Announced Savvis as an external provider bursting to savvis. Others pending within the cloud agile program

Allows customer to define a service catalogue

HP 3PAR will often be on both sides of the transaction

More than 10PB of HP 3PAR storage at Savvis

Example – HP wins – had HP Servers and EMC storage – EMC proposed VCE w/VMAX – vmware, hyper-v, xchange and SQL. HP chose to compete w/Cloud System Matrix w/service automation that one the deal at a large euro telco

Thoughts on HDD shortage – Thai accounted for 40% of HDD production. Impact on flooding is still to be determined – magnitude and duration – not clear. Already seeing shortages, especially in high capacity sas and sata drives. HP’s massive supply chain – HP leveraging it’s supply chain to maximize access. Output will be much lower than demand. Increases in drives and components of up to 20% or more. HP will be increasing prices of drives to cover cost increases. Unclear when things will improve—this will continue well into 1st half of this year. My POV – thoughtful discussion about a serious problem – could this help flash technology close the gap with HDD even faster?

Back to Craig Nunes

Momentum – very active in driving new programs – better deal reg. ; restructuring comp for the channel and partner service offerings as part of HP Service 1 program – important b/c around 70% of product revenue is driven thru the channel.
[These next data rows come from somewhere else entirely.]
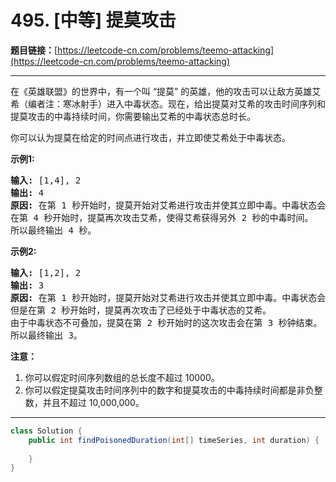 # 495. [中等] 提莫攻击

**题目链接：**[https://leetcode-cn.com/problems/teemo-attacking](https://leetcode-cn.com/problems/teemo-attacking)

---

<div class="content__1Y2H">
 <div class="notranslate">
  <p>在《英雄联盟》的世界中，有一个叫 “提莫” 的英雄，他的攻击可以让敌方英雄艾希（编者注：寒冰射手）进入中毒状态。现在，给出提莫对艾希的攻击时间序列和提莫攻击的中毒持续时间，你需要输出艾希的中毒状态总时长。</p> 
  <p>你可以认为提莫在给定的时间点进行攻击，并立即使艾希处于中毒状态。</p> 
  <p><strong>示例1:</strong></p> 
  <pre class="language-text"><strong>输入:</strong> [1,4], 2
<strong>输出:</strong> 4
<strong>原因:</strong> 在第 1 秒开始时，提莫开始对艾希进行攻击并使其立即中毒。中毒状态会维持 2 秒钟，直到第 2 秒钟结束。
在第 4 秒开始时，提莫再次攻击艾希，使得艾希获得另外 2 秒的中毒时间。
所以最终输出 4 秒。
</pre> 
  <p><strong>示例2:</strong></p> 
  <pre class="language-text"><strong>输入:</strong> [1,2], 2
<strong>输出:</strong> 3
<strong>原因:</strong> 在第 1 秒开始时，提莫开始对艾希进行攻击并使其立即中毒。中毒状态会维持 2 秒钟，直到第 2 秒钟结束。
但是在第 2 秒开始时，提莫再次攻击了已经处于中毒状态的艾希。
由于中毒状态不可叠加，提莫在第 2 秒开始时的这次攻击会在第 3 秒钟结束。
所以最终输出 3。
</pre> 
  <p><strong>注意：</strong></p> 
  <ol> 
   <li>你可以假定时间序列数组的总长度不超过 10000。</li> 
   <li>你可以假定提莫攻击时间序列中的数字和提莫攻击的中毒持续时间都是非负整数，并且不超过 10,000,000。</li> 
  </ol> 
 </div>
</div>

---

```java
class Solution {
    public int findPoisonedDuration(int[] timeSeries, int duration) {
        
    }
}
``` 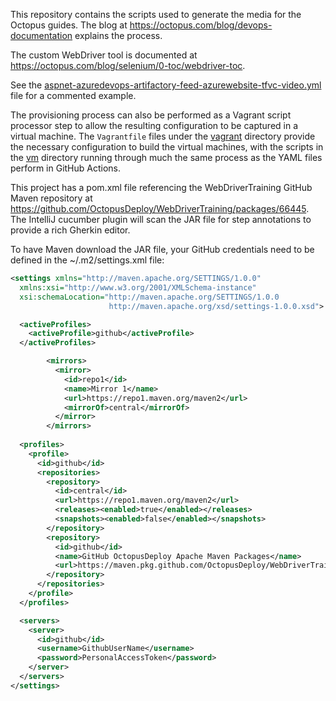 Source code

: This repository contains the scripts used to generate the media for the Octopus guides. The blog at 
https://octopus.com/blog/devops-documentation explains the process.

The custom WebDriver tool is documented at https://octopus.com/blog/selenium/0-toc/webdriver-toc.

See the [aspnet-azuredevops-artifactory-feed-azurewebsite-tfvc-video.yml](https://github.com/OctopusDeploy/OctopusGuides/blob/master/.github/workflows/aspnet-azuredevops-artifactory-feed-azurewebsite-tfvc-video.yml) 
file for a commented example.

The provisioning process can also be performed as a Vagrant script processor step to allow the resulting configuration
to be captured in a virtual machine. The `Vagrantfile` files under the [vagrant](https://github.com/OctopusDeploy/OctopusGuides/tree/master/vagrant) 
directory provide the necessary configuration to build the virtual machines, with the scripts in the 
[vm](https://github.com/OctopusDeploy/OctopusGuides/tree/master/vm) directory running through much the same process as 
the YAML files perform in GitHub Actions. 

This project has a pom.xml file referencing the WebDriverTraining GitHub Maven repository at https://github.com/OctopusDeploy/WebDriverTraining/packages/66445.
The IntelliJ cucumber plugin will scan the JAR file for step annotations to provide a rich Gherkin editor.

To have Maven download the JAR file, your GitHub credentials need to be defined in the ~/.m2/settings.xml file:

```xml
<settings xmlns="http://maven.apache.org/SETTINGS/1.0.0"
  xmlns:xsi="http://www.w3.org/2001/XMLSchema-instance"
  xsi:schemaLocation="http://maven.apache.org/SETTINGS/1.0.0
                      http://maven.apache.org/xsd/settings-1.0.0.xsd">

  <activeProfiles>
    <activeProfile>github</activeProfile>
  </activeProfiles>

        <mirrors>
          <mirror>
            <id>repo1</id>
            <name>Mirror 1</name>
            <url>https://repo1.maven.org/maven2</url>
            <mirrorOf>central</mirrorOf>
          </mirror>
        </mirrors>
  
  <profiles>
    <profile>
      <id>github</id>
      <repositories>
        <repository>
          <id>central</id>
          <url>https://repo1.maven.org/maven2</url>
          <releases><enabled>true</enabled></releases>
          <snapshots><enabled>false</enabled></snapshots>
        </repository>
        <repository>
          <id>github</id>
          <name>GitHub OctopusDeploy Apache Maven Packages</name>
          <url>https://maven.pkg.github.com/OctopusDeploy/WebDriverTraining</url>
        </repository>
      </repositories>
    </profile>
  </profiles>

  <servers>
    <server>
      <id>github</id>
      <username>GithubUserName</username>
      <password>PersonalAccessToken</password>
    </server>
  </servers>
</settings>
```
Very aggressive in getting the news out about HP Storage momentum. 12 press releases from Aug to Oct. Customer oriented – 7 public customer announcements and 14 case studies. Debut of Puss in Boots – X-ESSN release “Puss in Boots Comes Alive with HP…” Dreamworks.

Big driver has been a wave of IP announcements – Converge Storage and Systems – V-Class, Peer Motion, Hypervisor Integrated Snaspshots, Hyper-V virtual system – Automated provisioning, StoreOnce announcements – all this product and system momentum has paid off huge in media interest. Q4 had 1.5X more media mentions than Q1. Growing sequentially.

My POV: The bottom line for me is that HP, under Donatelli’s direction, has completely changed its storage mojo by bringing to HP an EMC-like execution ethos. But HP is way more complicated than EMC ever was when Donatelli was there and the market has changed considerably. By leveraging HP’s integration assets (compute and networking), and its global reach and supply chain, HP is attacking with new weapons that are working in the marketplace. Is it sustainable? I think the 3PAR momentum most definitely will continue. StoreOnce right now is in its early stages but there’s a big backup market out there with, you guessed it, EMC as the top dog. To me, in many regards HP simply has to show up and compete and it will gain 5 points of share (by the way that’s $1B and change). Beyond that it must find new ways to innovate and stay ahead of the pack.